Join us on Oct. 8 (Tuesday)
  • Lunch Reception, 11:30-noon, HG 1010
  • Roundtable Conversation, Noon-1:00, HG 1030 (To be livestreamed)
  • Open House/Dessert Reception, 1:00-2:00, New Humanities Center (1st floor suite, HG)
Please rsvp by September 30: http://bit.ly/ConvThatMatter

Facilitator: Tyrus Miller (Dean of the School of Humanities)

Roundtable Speakers:
  • Rachael De La Cruz (Ph.D. Candidate, History)
  • Christopher Fan (Assistant Professor, English)
  • Holly Guise (Presidential Postdoctoral Fellow, History)
  • Tiffany Willoughby-Herard (Associate Professor, African American Studies)
For more information, contact Judy Wu (j.wu@uci.edu).

Bios:  Rachael De La Cruz is a Ph.D. Candidate at the University of California, Irvine. She is a current fellow in the UC President’s Dissertation Year program. Her dissertation “Surveillance, Settlements, and Sanctuary: Comparative Refugee Policies in Central America during the Salvadoran Civil War” examines how each Central American government responded to Salvadoran refugees displaced by civil war during the 1980s. She has an article published in the interdisciplinary Gender and Migration special issue of the American Behavioral Scientist. She also advocates for immigration justice through public history writing and community work.

Chris Fan is an assistant professor in the department of English at UCI. His research and teaching focus on contemporary science fiction and Asian American literature. He's also a co-founder of the Asian American news, culture and politics magazine Hyphen.

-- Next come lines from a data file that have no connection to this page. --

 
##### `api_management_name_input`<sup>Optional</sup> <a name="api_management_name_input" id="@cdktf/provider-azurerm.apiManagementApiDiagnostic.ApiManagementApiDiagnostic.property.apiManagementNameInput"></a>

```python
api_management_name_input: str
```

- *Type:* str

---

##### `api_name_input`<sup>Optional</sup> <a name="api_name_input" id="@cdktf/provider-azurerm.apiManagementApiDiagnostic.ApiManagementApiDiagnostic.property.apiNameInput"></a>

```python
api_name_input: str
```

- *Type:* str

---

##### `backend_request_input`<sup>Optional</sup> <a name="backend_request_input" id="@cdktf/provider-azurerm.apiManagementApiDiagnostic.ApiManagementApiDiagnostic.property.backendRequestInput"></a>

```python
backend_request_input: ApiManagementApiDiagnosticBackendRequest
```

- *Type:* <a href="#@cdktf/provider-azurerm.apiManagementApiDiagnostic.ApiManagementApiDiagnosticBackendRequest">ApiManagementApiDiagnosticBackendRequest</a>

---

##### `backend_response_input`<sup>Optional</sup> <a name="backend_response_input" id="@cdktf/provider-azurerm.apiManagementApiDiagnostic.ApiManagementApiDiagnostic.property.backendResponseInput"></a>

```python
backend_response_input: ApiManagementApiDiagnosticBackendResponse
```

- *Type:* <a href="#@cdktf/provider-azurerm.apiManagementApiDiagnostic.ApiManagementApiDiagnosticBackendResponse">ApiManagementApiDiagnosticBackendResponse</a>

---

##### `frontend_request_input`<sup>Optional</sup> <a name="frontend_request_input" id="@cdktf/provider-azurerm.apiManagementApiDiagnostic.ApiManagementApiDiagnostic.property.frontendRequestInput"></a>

Holly Guise (Iñupiaq) is a UC President’s Postdoctoral Fellow at UC Irvine in the Department of History mentored by Professor Sharon Block. She obtained her PhD in History from Yale University. Her manuscript, “World War II and the First Peoples of the Last Frontier” focuses on gender, internment, human rights, Native activism, and Indigenous military service during the war. Her research methods bridge together archives, tribal archives, community-based research, and oral histories with Alaska Native elders and veterans. She has received funding for her research from the Ford Foundation, the Cook Inlet Historical Society, the Western History Association’s Walter Rundell Award, the American Philosophical Society, and various fellowships from Yale.

Tiffany Willoughby-Herard is an Associate Professor in the Department of African American Studies at the University of California, Irvine and President-Elect of the National Conference of Black Political Scientists. She is a former Editor of the National Political Science Review (2016-2019), as well as a current History/Social Science Book Review Editor for Safundi: The Journal of South African and American Studies and a member of the Editorial Advisory Board for the journal of the Critical Ethnic Studies Association. She is the author of Waste of a White Skin: The Carnegie Corporation and the Racial Logic of White Vulnerability (University of California Press 2015) and editor of Theories of Blackness: On Life and Death (Cognella 2011) as well as guest editor of numerous Special Issues. She is the winner of the 2017 Association for the Study of Black Women in Politics Mae C. King Distinguished Paper Award on Women, Gender and Black Politics, the 2009 winner of the Midwest Political Science Association’s Lucius Barker Award for the Best Paper in Race and Ethnic Politics, and 2015 and 2011 UC Irvine Chancellor’s Award for Fostering Undergraduate Research. She is a member of the LGBTQ+ Caucus of the National Conference of Black Political Scientists and the former President of the LGBTQ Caucus of the American Political Science Association.